The European Commission (EC) has officially adopted the revised criteria to identify endocrine disrupting chemicals (EDCs) in plant protection product (PPPs). The European Chemicals Agency’s (ECHA) endocrine disruptor expert group is gearing up for an increase in workload after the EC’s criteria for identifying EDCs under the biocidal products regulation and plant protection product (PPP) regulation take effect on 7 June 2018 and 10 November 2018, respectively.
For PPPs, this finalises the development of the criteria, which have been subject to controversy in the last few years. The final version was accepted after the EC removed a problematic exemption in its original proposal, with the EU’s Standing Committee on Plants, Animals, Food and Feed (ScoPAFF) voting in favour of the criteria back in December 2017. Neither the European Parliament nor Council raised any objection during the scrutiny period following voting. Their chance to object ended on 9 April 2018.
“The EU is now the first worldwide to have strict legally binding criteria to identify endocrine disruptors” the Commission stated in a press release. The ED criteria will apply to all ongoing and future evaluations of active substance used in PPPs and biocides.
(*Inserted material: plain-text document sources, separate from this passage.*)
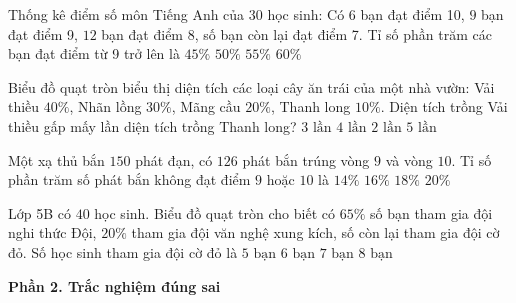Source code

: \begin{ex} %
Thống kê điểm số môn Tiếng Anh của $30$ học sinh: Có $6$ bạn đạt điểm 10, $9$ bạn đạt điểm 9, $12$ bạn đạt điểm 8, số bạn còn lại đạt điểm 7. Tỉ số phần trăm các bạn đạt điểm từ 9 trở lên là
\choice
{$45\%$}
{\True $50\%$}
{$55\%$}
{$60\%$}
\end{ex}

\begin{ex} %
Biểu đồ quạt tròn biểu thị diện tích các loại cây ăn trái của một nhà vườn: Vải thiều $40\%$, Nhãn lồng $30\%$, Mãng cầu $20\%$, Thanh long $10\%$. Diện tích trồng Vải thiều gấp mấy lần diện tích trồng Thanh long?
\choice
{$3\text{ lần}$}
{\True $4\text{ lần}$}
{$2\text{ lần}$}
{$5\text{ lần}$}
\end{ex}

\begin{ex} %
Một xạ thủ bắn $150$ phát đạn, có $126$ phát bắn trúng vòng $9$ và vòng $10$. Tỉ số phần trăm số phát bắn không đạt điểm $9$ hoặc $10$ là
\choice
{$14\%$}
{\True $16\%$}
{$18\%$}
{$20\%$}
\end{ex}

\begin{ex} %
Lớp 5B có $40$ học sinh. Biểu đồ quạt tròn cho biết có $65\%$ số bạn tham gia đội nghi thức Đội, $20\%$ tham gia đội văn nghệ xung kích, số còn lại tham gia đội cờ đỏ. Số học sinh tham gia đội cờ đỏ là
\choice
{$5\text{ bạn}$}
{\True $6\text{ bạn}$}
{$7\text{ bạn}$}
{$8\text{ bạn}$}
\end{ex}

\textbf{Phần 2. Trắc nghiệm đúng sai}

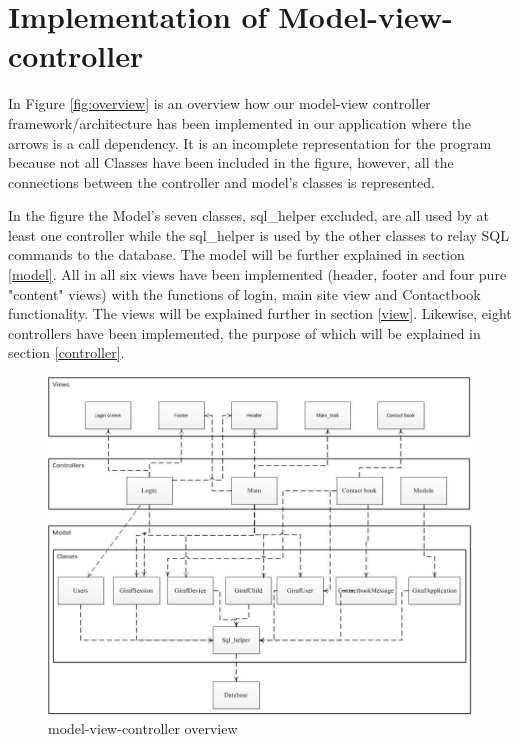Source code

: \section{Implementation of Model-view-controller}
In Figure \vref{fig:overview} is an overview how our model-view controller framework/architecture has been implemented in our application where the arrows is a call dependency. It is an incomplete representation for the program because not all Classes have been included in the figure, however, all the connections between the controller and model's classes is represented. 

In the figure the Model's seven classes, sql\_helper excluded, are all used by at least one controller while the sql\_helper is used by the other classes to relay SQL commands to the database. The model will be further explained in section \vref{model}. All in all six views have been implemented (header, footer and four pure "content" views) with the functions of login, main site view and Contactbook functionality. The views will be explained further in section \vref{view}. Likewise, eight controllers have been implemented, the purpose of which will be explained in section \vref{controller}.

\begin{figure}
	\centering
		\includegraphics[width=1.00\textwidth]{img/overview.jpg}
	\caption{model-view-controller overview}
	\label{fig:overview}
\end{figure}
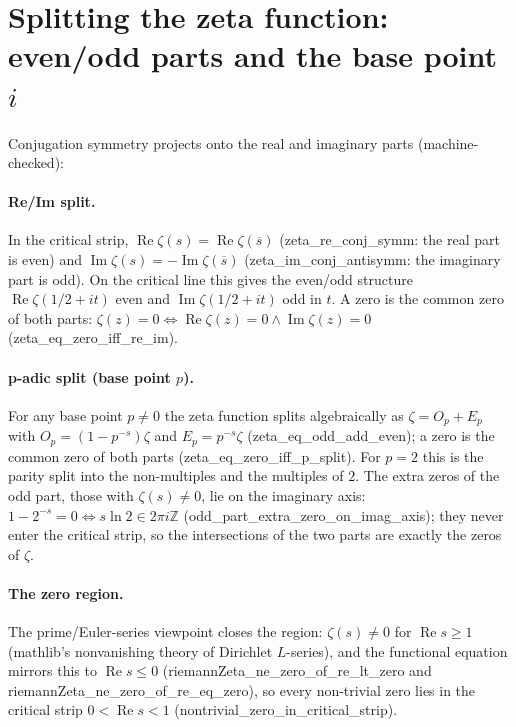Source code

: \documentclass[sigplan,10pt,anonymous,review]{acmart}
\begin{document}
\section{Splitting the zeta function: even/odd parts and the base point $i$}

Conjugation symmetry projects onto the real and imaginary parts
(machine-checked):

\paragraph{Re/Im split.} In the critical strip,
$\operatorname{Re}\zeta(s) = \operatorname{Re}\zeta(\overline{s})$
(zeta\_re\_conj\_symm: the real part is even) and
$\operatorname{Im}\zeta(s) = -\operatorname{Im}\zeta(\overline{s})$
(zeta\_im\_conj\_antisymm: the imaginary part is odd). On the
critical line this gives the even/odd structure
$\operatorname{Re}\zeta(1/2+it)$ even and
$\operatorname{Im}\zeta(1/2+it)$ odd in $t$. A zero is the common
zero of both parts: $\zeta(z) = 0 \iff \operatorname{Re}\zeta(z) = 0
\land \operatorname{Im}\zeta(z) = 0$ (zeta\_eq\_zero\_iff\_re\_im).

\paragraph{p-adic split (base point $p$).} For any base point
$p \neq 0$ the zeta function splits algebraically as
$\zeta = O_p + E_p$ with $O_p = (1-p^{-s})\zeta$ and
$E_p = p^{-s}\zeta$ (zeta\_eq\_odd\_add\_even); a zero is the common
zero of both parts (zeta\_eq\_zero\_iff\_p\_split). For $p = 2$ this
is the parity split into the non-multiples and the multiples of $2$.
The extra zeros of the odd part, those with $\zeta(s) \neq 0$, lie on
the imaginary axis: $1-2^{-s} = 0 \iff s\ln 2 \in 2\pi i\mathbb{Z}$
(odd\_part\_extra\_zero\_on\_imag\_axis); they never enter the
critical strip, so the intersections of the two parts are exactly the
zeros of $\zeta$.

\paragraph{The zero region.} The prime/Euler-series viewpoint closes
the region: $\zeta(s) \neq 0$ for $\operatorname{Re}s \geq 1$
(mathlib's nonvanishing theory of Dirichlet $L$-series), and the
functional equation mirrors this to $\operatorname{Re}s \leq 0$
(riemannZeta\_ne\_zero\_of\_re\_lt\_zero and
riemannZeta\_ne\_zero\_of\_re\_eq\_zero), so every non-trivial zero
lies in the critical strip $0 < \operatorname{Re}s < 1$
(nontrivial\_zero\_in\_critical\_strip).
\end{document}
Despite the revisions, the final criteria are still deemed devoid, with the criteria centred round hazard rather than potency. This could potentially have a significant agronomic impact upon Europe’s farmers with the loss of a number of substances.
NGOs are critical that the guidance is limited because it only focuses on adverse effects from interaction with oestrogen, androgen, thyroid and steroidogenic (EATS) endocrine disrupting properties, commenting that the mode of action analysis is too burdensome and should not be required.
The EC Organisation (BeuC) will now focus on extending the ED criteria beyond biocides and pesticides.
ECHA and the European Food Safety Authority are currently finalising the guidance document, which is due to be published in June 2018.